*Work request:*
Skip the pictures and write out, word for word, the lines below from the one with "좋아하는 것은 무엇인가요?" through the one with "Professor: Geneflides Laureno", inclusive.

*Data for this exercise:*
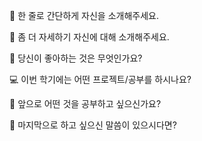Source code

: 👋 한 줄로 간단하게 자신을 소개해주세요.

🔎 좀 더 자세하기 자신에 대해 소개해주세요.

💌 당신이 좋아하는 것은 무엇인가요?

💻 이번 학기에는 어떤 프로젝트/공부를 하시나요?

👣 앞으로 어떤 것을 공부하고 싶으신가요?

💙 마지막으로 하고 싶으신 말씀이 있으시다면?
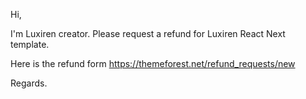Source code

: Hi,

I'm Luxiren creator. Please request a refund for Luxiren React Next template.
 
Here is the refund form https://themeforest.net/refund_requests/new

Regards.
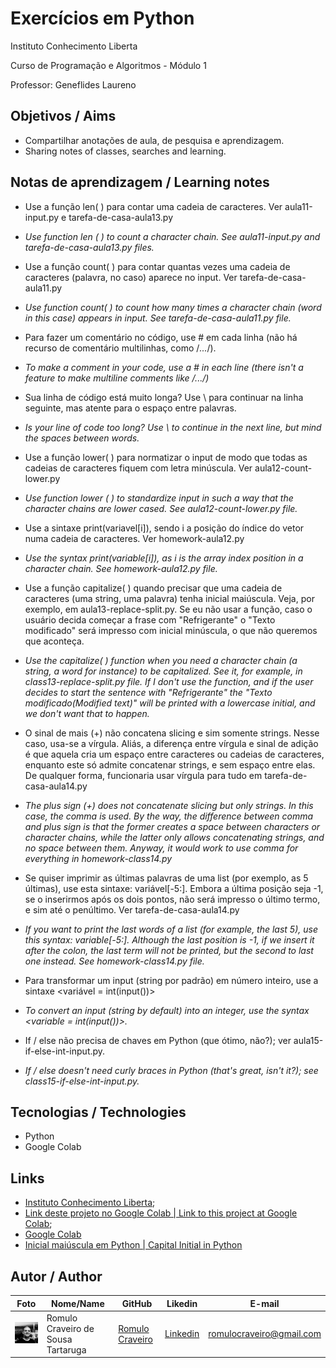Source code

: # Exercícios em Python

Instituto Conhecimento Liberta

Curso de Programação e Algoritmos - Módulo 1

Professor: Geneflides Laureno

## Objetivos / Aims

* Compartilhar anotações de aula, de pesquisa e aprendizagem.
* Sharing notes of classes, searches and learning.

## Notas de aprendizagem / Learning notes

* Use a função len( ) para contar uma cadeia de caracteres. Ver aula11-input.py e tarefa-de-casa-aula13.py

* _Use function len ( ) to count a character chain. See  aula11-input.py and tarefa-de-casa-aula13.py files._

* Use a função count( ) para contar quantas vezes uma cadeia de caracteres (palavra, no caso) aparece no input. Ver tarefa-de-casa-aula11.py

* _Use function  count( )  to count how many times a character chain (word in this case) appears in input. See tarefa-de-casa-aula11.py file._

* Para fazer um comentário no código, use # em cada linha (não há recurso de comentário multilinhas, como /*...*/).

* _To make a comment in your code, use a # in each line (there isn't a feature to make multiline comments like /*...*/)_

* Sua linha de código está muito longa? Use \ para continuar na linha seguinte, mas atente para o espaço entre palavras.

* _Is your line of code too long? Use \ to continue in the next line, but mind the spaces between words._

* Use a função lower( ) para normatizar o input de modo que todas as cadeias de caracteres fiquem com letra minúscula. Ver aula12-count-lower.py

* _Use function lower ( ) to standardize input in such a way that the character chains are lower cased. See aula12-count-lower.py file._

* Use a sintaxe print(variavel[i]), sendo i a posição do índice do vetor numa cadeia de caracteres. Ver homework-aula12.py

* _Use  the syntax print(variable[i]), as i is the array index position in a character chain. See homework-aula12.py file._

* Use a função capitalize( ) quando precisar que uma cadeia de caracteres (uma string, uma palavra) tenha inicial maiúscula. Veja, por exemplo, em aula13-replace-split.py. Se eu não usar a função, caso o usuário decida começar a frase com "Refrigerante" o "Texto modificado" será impresso com inicial minúscula, o que não queremos que aconteça. 

* _Use the capitalize( ) function when you need a character chain (a string, a word for instance) to be capitalized. See it, for example, in class13-replace-split.py file. If I don't use the function, and if the user decides to start the sentence with "Refrigerante" the "Texto modificado(Modified text)" will be printed with a lowercase initial, and we don't want that to happen._

* O sinal de mais (+) não concatena slicing e sim somente strings. Nesse caso, usa-se a vírgula. Aliás, a diferença entre vírgula e sinal de adição é que aquela cria um espaço entre caracteres ou cadeias de caracteres, enquanto este só admite concatenar strings, e sem espaço entre elas. De qualquer forma, funcionaria usar vírgula para tudo em tarefa-de-casa-aula14.py

* _The plus sign (+) does not concatenate slicing but only strings. In this case, the comma is used. By the way, the difference between comma and plus sign is that the former creates a space between characters or character chains, while the latter only allows concatenating strings, and no space between them. Anyway, it would work to use comma for everything in homework-class14.py_

* Se quiser imprimir as últimas palavras de uma list (por exemplo, as 5 últimas), use esta sintaxe: variável[-5:]. Embora a última posição seja -1, se o inserirmos após os dois pontos, não será impresso o último termo, e sim até o penúltimo. Ver tarefa-de-casa-aula14.py

* _If you want to print the last words of a list (for example, the last 5), use this syntax: variable[-5:]. Although the last position is -1, if we insert it after the colon, the last term will not be printed, but the  second to last one instead. See homework-class14.py file._

* Para transformar um input (string por padrão) em número inteiro, use a sintaxe <variável = int(input())>

* _To convert an input (string by default) into an integer, use the syntax <variable = int(input())>._

* If / else não precisa de chaves em Python (que ótimo, não?); ver aula15-if-else-int-input.py.

* _If / else doesn't need curly braces in Python (that's great, isn't it?); see class15-if-else-int-input.py._

  

## Tecnologias / Technologies

* Python
* Google Colab

## Links 

* [Instituto Conhecimento Liberta](https://icl.com.br/); 
* [Link deste projeto no Google Colab | Link to this project at Google Colab](https://colab.research.google.com/drive/1l0k_mtR5N7aHmWi1HtKUl1EXvJvX0rao?usp=sharing);
* [Google Colab](https://colab.research.google.com/)
* [Inicial maiúscula em Python | Capital Initial in Python](https://www.delftstack.com/pt/howto/python/python-capitalize-first-letter/)

## Autor / Author

| Foto                                   | Nome/Name                          | GitHub                                               | Likedin                                                 | E-mail                   |
| -------------------------------------- | ---------------------------------- | ---------------------------------------------------- | ------------------------------------------------------- | ------------------------ |
| <img src="fotogit.jpeg" width="100px"> | Romulo Craveiro de Sousa Tartaruga | [Romulo Craveiro](https://github.com/romulocraveiro) | [Linkedin](https://www.linkedin.com/in/romulocraveiro/) | romulocraveiro@gmail.com |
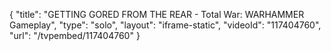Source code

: {
    "title": "GETTING GORED FROM THE REAR - Total War: WARHAMMER Gameplay",
    "type": "solo",
    "layout": "iframe-static",
    "videoId": "117404760",
    "url": "\/tvpembed\/117404760"
}
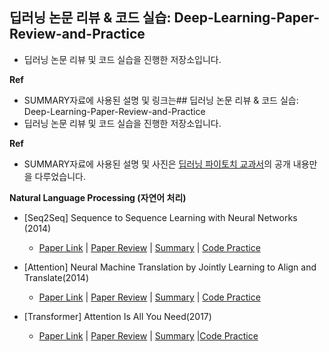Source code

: ## 딥러닝 논문 리뷰 &amp; 코드 실습: Deep-Learning-Paper-Review-and-Practice
- 딥러닝 논문 리뷰 및 코드 실습을 진행한 저장소입니다.

**Ref**
- SUMMARY자료에 사용된 설명 및 링크는## 딥러닝 논문 리뷰 &amp; 코드 실습: Deep-Learning-Paper-Review-and-Practice
- 딥러닝 논문 리뷰 및 코드 실습을 진행한 저장소입니다.

**Ref**
- SUMMARY자료에 사용된 설명 및 사진은 [딥러닝 파이토치 교과서](https://wikidocs.net/book/2788)의 공개 내용만을 다루었습니다.

**Natural Language Processing (자연어 처리)**

- [Seq2Seq] Sequence to Sequence Learning with Neural Networks (2014)
  - [Paper Link](https://arxiv.org/abs/1409.3215) | [Paper Review](https://deep-learning-paper-review-and-practice.notion.site/Seq2Seq-Sequence-to-Sequence-Learning-with-Neural-Networks-229ab43529d9807ea187f49b4f733012?source=copy_link) | [Summary](https://github.com/gagyeomkim/Deep-Learning-Paper-Review-and-Practice/blob/main/summary_pdf/2025-07-03-Sequence%E2%80%91to%E2%80%91Sequence.pdf) | [Code Practice](https://github.com/gagyeomkim/Deep-Learning-Paper-Review-and-Practice/blob/main/code_practice/Sequence_to_Sequence_with_LSTM.ipynb)

- [Attention] Neural Machine Translation by Jointly Learning to Align and Translate(2014)
  - [Paper Link](https://arxiv.org/abs/1409.0473) | [Paper Review](https://deep-learning-paper-review-and-practice.notion.site/Attention-Neural-Machine-Translation-by-Jointly-Learning-to-Align-and-Translate-229ab43529d980ae9800ff2f150c21b3?source=copy_link) | [Summary](https://github.com/gagyeomkim/Deep-Learning-Paper-Review-and-Practice/blob/main/summary_pdf/2025-07-04-Attention%20Mechanism.pdf) | [Code Practice]()
 
- [Transformer] Attention Is All You Need(2017)
  - [Paper Link](https://arxiv.org/abs/1706.03762) | [Paper Review](https://deep-learning-paper-review-and-practice.notion.site/Transformer-Attention-Is-All-You-Need-228ab43529d9801ca912da8d7aa52e77?source=copy_link) | [Summary](https://github.com/gagyeomkim/Deep-Learning-Paper-Review-and-Practice/blob/main/summary_pdf/2025-07-05-Transformer.pdf)  |[Code Practice]()
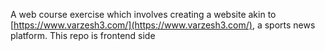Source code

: A web course exercise which involves creating a website akin to [https://www.varzesh3.com/](https://www.varzesh3.com/), a sports news platform. 
This repo is frontend side
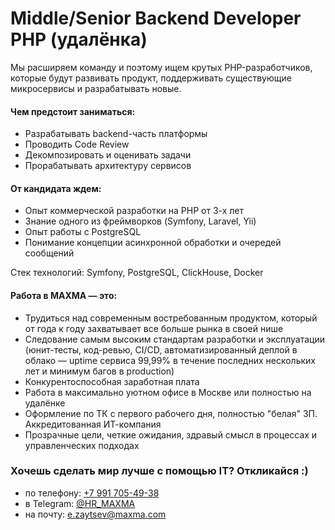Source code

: # Middle/Senior Backend Developer PHP (удалёнка)

Мы расширяем команду и поэтому ищем крутых PHP-разработчиков, которые будут развивать продукт, поддерживать существующие микросервисы и разрабатывать новые.

#### Чем предстоит заниматься:
- Разрабатывать backend-часть платформы
- Проводить Code Review
- Декомпозировать и оценивать задачи
- Прорабатывать архитектуру сервисов

#### От кандидата ждем:
- Опыт коммерческой разработки на PHP от 3-х лет
- Знание одного из фреймворков (Symfony, Laravel, Yii)
- Опыт работы с PostgreSQL
- Понимание концепции асинхронной обработки и очередей сообщений

Стек технологий: Symfony, PostgreSQL, ClickHouse, Docker

#### Работа в MAXMA — это:
- Трудиться над современным востребованным продуктом, который от года к году захватывает все больше рынка в своей нише
- Следование самым высоким стандартам разработки и эксплуатации (юнит-тесты, код-ревью, CI/CD, автоматизированный деплой в облако — uptime сервиса 99,99% в течение последних нескольких лет и минимум багов в production)
- Конкурентоспособная заработная плата
- Работа в максимально уютном офисе в Москве или полностью на удалёнке
- Оформление по ТК с первого рабочего дня, полностью "белая" ЗП. Аккредитованная ИТ-компания
- Прозрачные цели, четкие ожидания, здравый смысл в процессах и управленческих подходах

### Хочешь сделать мир лучше с помощью IT? Откликайся :)

- по телефону: [+7 991 705-49-38](tel:+79917054938)
- в Telegram: [@HR_MAXMA](https://t.me/HR_MAXMA)
- на почту: [e.zaytsev@maxma.com](mailto:e.zaytsev@maxma.com)
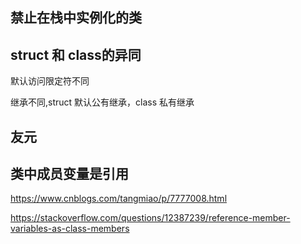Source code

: ## 禁止在栈中实例化的类

## struct 和 class的异同

默认访问限定符不同

继承不同,struct 默认公有继承，class 私有继承

## 友元

## 类中成员变量是引用

https://www.cnblogs.com/tangmiao/p/7777008.html

https://stackoverflow.com/questions/12387239/reference-member-variables-as-class-members


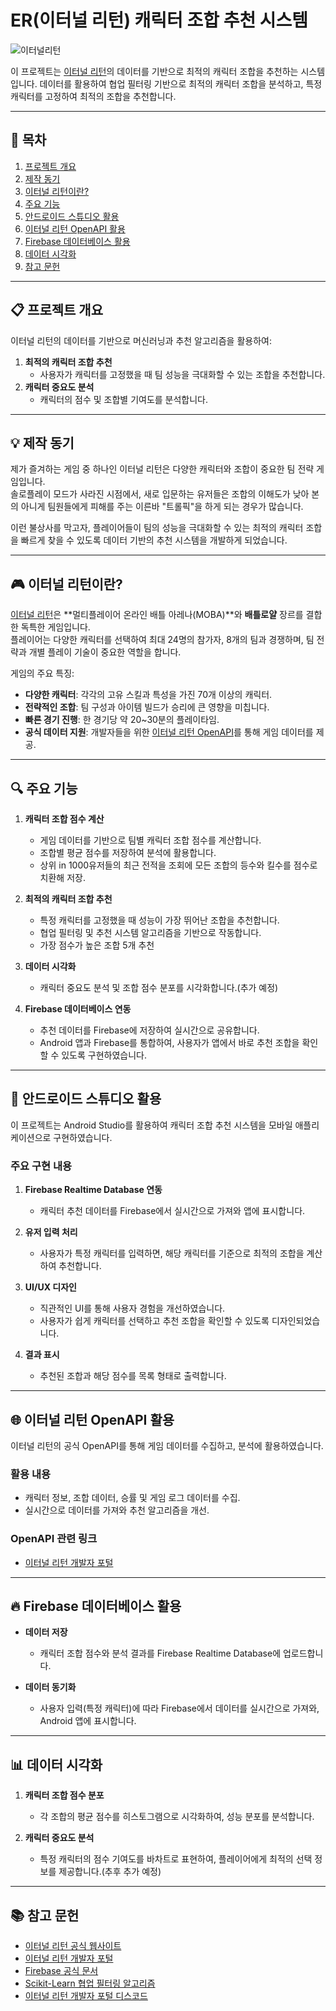 # ER(이터널 리턴) 캐릭터 조합 추천 시스템

![이터널리턴](Season%201_PC_3840%20x%202160.png)

이 프로젝트는 [이터널 리턴](https://playeternalreturn.com)의 데이터를 기반으로 최적의 캐릭터 조합을 추천하는 시스템입니다. 데이터를 활용하여 협업 필터링 기반으로 최적의 캐릭터 조합을 분석하고, 특정 캐릭터를 고정하여 최적의 조합을 추천합니다.

---

## 📖 목차
1. [프로젝트 개요](#프로젝트-개요)
2. [제작 동기](#제작-동기)
3. [이터널 리턴이란?](#이터널-리턴이란)
4. [주요 기능](#주요-기능)
5. [안드로이드 스튜디오 활용](#안드로이드-스튜디오-활용)
6. [이터널 리턴 OpenAPI 활용](#이터널-리턴-openapi-활용)
7. [Firebase 데이터베이스 활용](#firebase-데이터베이스-활용)
8. [데이터 시각화](#데이터-시각화)
9. [참고 문헌](#참고-문헌)

---

## 📋 **프로젝트 개요**
이터널 리턴의 데이터를 기반으로 머신러닝과 추천 알고리즘을 활용하여:
1. **최적의 캐릭터 조합 추천**  
   - 사용자가 캐릭터를 고정했을 때 팀 성능을 극대화할 수 있는 조합을 추천합니다.
2. **캐릭터 중요도 분석**  
   - 캐릭터의 점수 및 조합별 기여도를 분석합니다.

---

## 💡 **제작 동기**
제가 즐겨하는 게임 중 하나인 이터널 리턴은 다양한 캐릭터와 조합이 중요한 팀 전략 게임입니다.  
솔로플레이 모드가 사라진 시점에서, 새로 입문하는 유저들은 조합의 이해도가 낮아 본의 아니게 팀원들에게 피해를 주는 이른바 "트롤픽"을 하게 되는 경우가 많습니다.  

이런 불상사를 막고자, 플레이어들이 팀의 성능을 극대화할 수 있는 최적의 캐릭터 조합을 빠르게 찾을 수 있도록 데이터 기반의 추천 시스템을 개발하게 되었습니다.

---

## 🎮 **이터널 리턴이란?**
[이터널 리턴](https://playeternalreturn.com)은 **멀티플레이어 온라인 배틀 아레나(MOBA)**와 **배틀로얄** 장르를 결합한 독특한 게임입니다.  
플레이어는 다양한 캐릭터를 선택하여 최대 24명의 참가자, 8개의 팀과 경쟁하며, 팀 전략과 개별 플레이 기술이 중요한 역할을 합니다.

게임의 주요 특징:
- **다양한 캐릭터**: 각각의 고유 스킬과 특성을 가진 70개 이상의 캐릭터.
- **전략적인 조합**: 팀 구성과 아이템 빌드가 승리에 큰 영향을 미칩니다.
- **빠른 경기 진행**: 한 경기당 약 20~30분의 플레이타임.
- **공식 데이터 지원**: 개발자들을 위한 [이터널 리턴 OpenAPI](#이터널-리턴-openapi-활용)를 통해 게임 데이터를 제공.

---

## 🔍 **주요 기능**
1. **캐릭터 조합 점수 계산**  
   - 게임 데이터를 기반으로 팀별 캐릭터 조합 점수를 계산합니다.  
   - 조합별 평균 점수를 저장하여 분석에 활용합니다.
   - 상위 in 1000유저들의 최근 전적을 조회에 모든 조합의 등수와 킬수를 점수로 치환해 저장.

2. **최적의 캐릭터 조합 추천**  
   - 특정 캐릭터를 고정했을 때 성능이 가장 뛰어난 조합을 추천합니다.  
   - 협업 필터링 및 추천 시스템 알고리즘을 기반으로 작동합니다.
   - 가장 점수가 높은 조합 5개 추천

3. **데이터 시각화**  
   - 캐릭터 중요도 분석 및 조합 점수 분포를 시각화합니다.(추가 예정)  

4. **Firebase 데이터베이스 연동**  
   - 추천 데이터를 Firebase에 저장하여 실시간으로 공유합니다.  
   - Android 앱과 Firebase를 통합하여, 사용자가 앱에서 바로 추천 조합을 확인할 수 있도록 구현하였습니다.

---

## 📱 **안드로이드 스튜디오 활용**
이 프로젝트는 Android Studio를 활용하여 캐릭터 조합 추천 시스템을 모바일 애플리케이션으로 구현하였습니다.

### **주요 구현 내용**
1. **Firebase Realtime Database 연동**  
   - 캐릭터 추천 데이터를 Firebase에서 실시간으로 가져와 앱에 표시합니다.

2. **유저 입력 처리**  
   - 사용자가 특정 캐릭터를 입력하면, 해당 캐릭터를 기준으로 최적의 조합을 계산하여 추천합니다.

3. **UI/UX 디자인**  
   - 직관적인 UI를 통해 사용자 경험을 개선하였습니다.  
   - 사용자가 쉽게 캐릭터를 선택하고 추천 조합을 확인할 수 있도록 디자인되었습니다.

4. **결과 표시**  
   - 추천된 조합과 해당 점수를 목록 형태로 출력합니다.

---

## 🌐 **이터널 리턴 OpenAPI 활용**
이터널 리턴의 공식 OpenAPI를 통해 게임 데이터를 수집하고, 분석에 활용하였습니다.

### **활용 내용**
- 캐릭터 정보, 조합 데이터, 승률 및 게임 로그 데이터를 수집.
- 실시간으로 데이터를 가져와 추천 알고리즘을 개선.

### **OpenAPI 관련 링크**
- [이터널 리턴 개발자 포털](https://developer.playeternalreturn.com/)

---

## 🔥 **Firebase 데이터베이스 활용**
- **데이터 저장**  
  - 캐릭터 조합 점수와 분석 결과를 Firebase Realtime Database에 업로드합니다.
  
- **데이터 동기화**  
  - 사용자 입력(특정 캐릭터)에 따라 Firebase에서 데이터를 실시간으로 가져와, Android 앱에 표시합니다.

---

## 📊 **데이터 시각화**
1. **캐릭터 조합 점수 분포**  
   - 각 조합의 평균 점수를 히스토그램으로 시각화하여, 성능 분포를 분석합니다.

2. **캐릭터 중요도 분석**  
   - 특정 캐릭터의 점수 기여도를 바차트로 표현하여, 플레이어에게 최적의 선택 정보를 제공합니다.(추후 추가 예정)

---

## 📚 **참고 문헌**
- [이터널 리턴 공식 웹사이트](https://playeternalreturn.com)
- [이터널 리턴 개발자 포털](https://developer.playeternalreturn.com/)
- [Firebase 공식 문서](https://firebase.google.com/docs)
- [Scikit-Learn 협업 필터링 알고리즘](https://scikit-learn.org/stable/)
- [이터널 리턴 개발자 포털 디스코드](https://discord.gg/b4XxYet2qk)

*Response:*
💌 당신이 좋아하는 것은 무엇인가요?

💻 이번 학기에는 어떤 프로젝트/공부를 하시나요?

👣 앞으로 어떤 것을 공부하고 싶으신가요?

💙 마지막으로 하고 싶으신 말씀이 있으시다면?
Source code

: Hi,

I'm Luxiren creator. Please request a refund for Luxiren React Next template.
 
Here is the refund form https://themeforest.net/refund_requests/new

Regards.
Source code

: # Exercícios em Python

Instituto Conhecimento Liberta

Curso de Programação e Algoritmos - Módulo 1

Professor: Geneflides Laureno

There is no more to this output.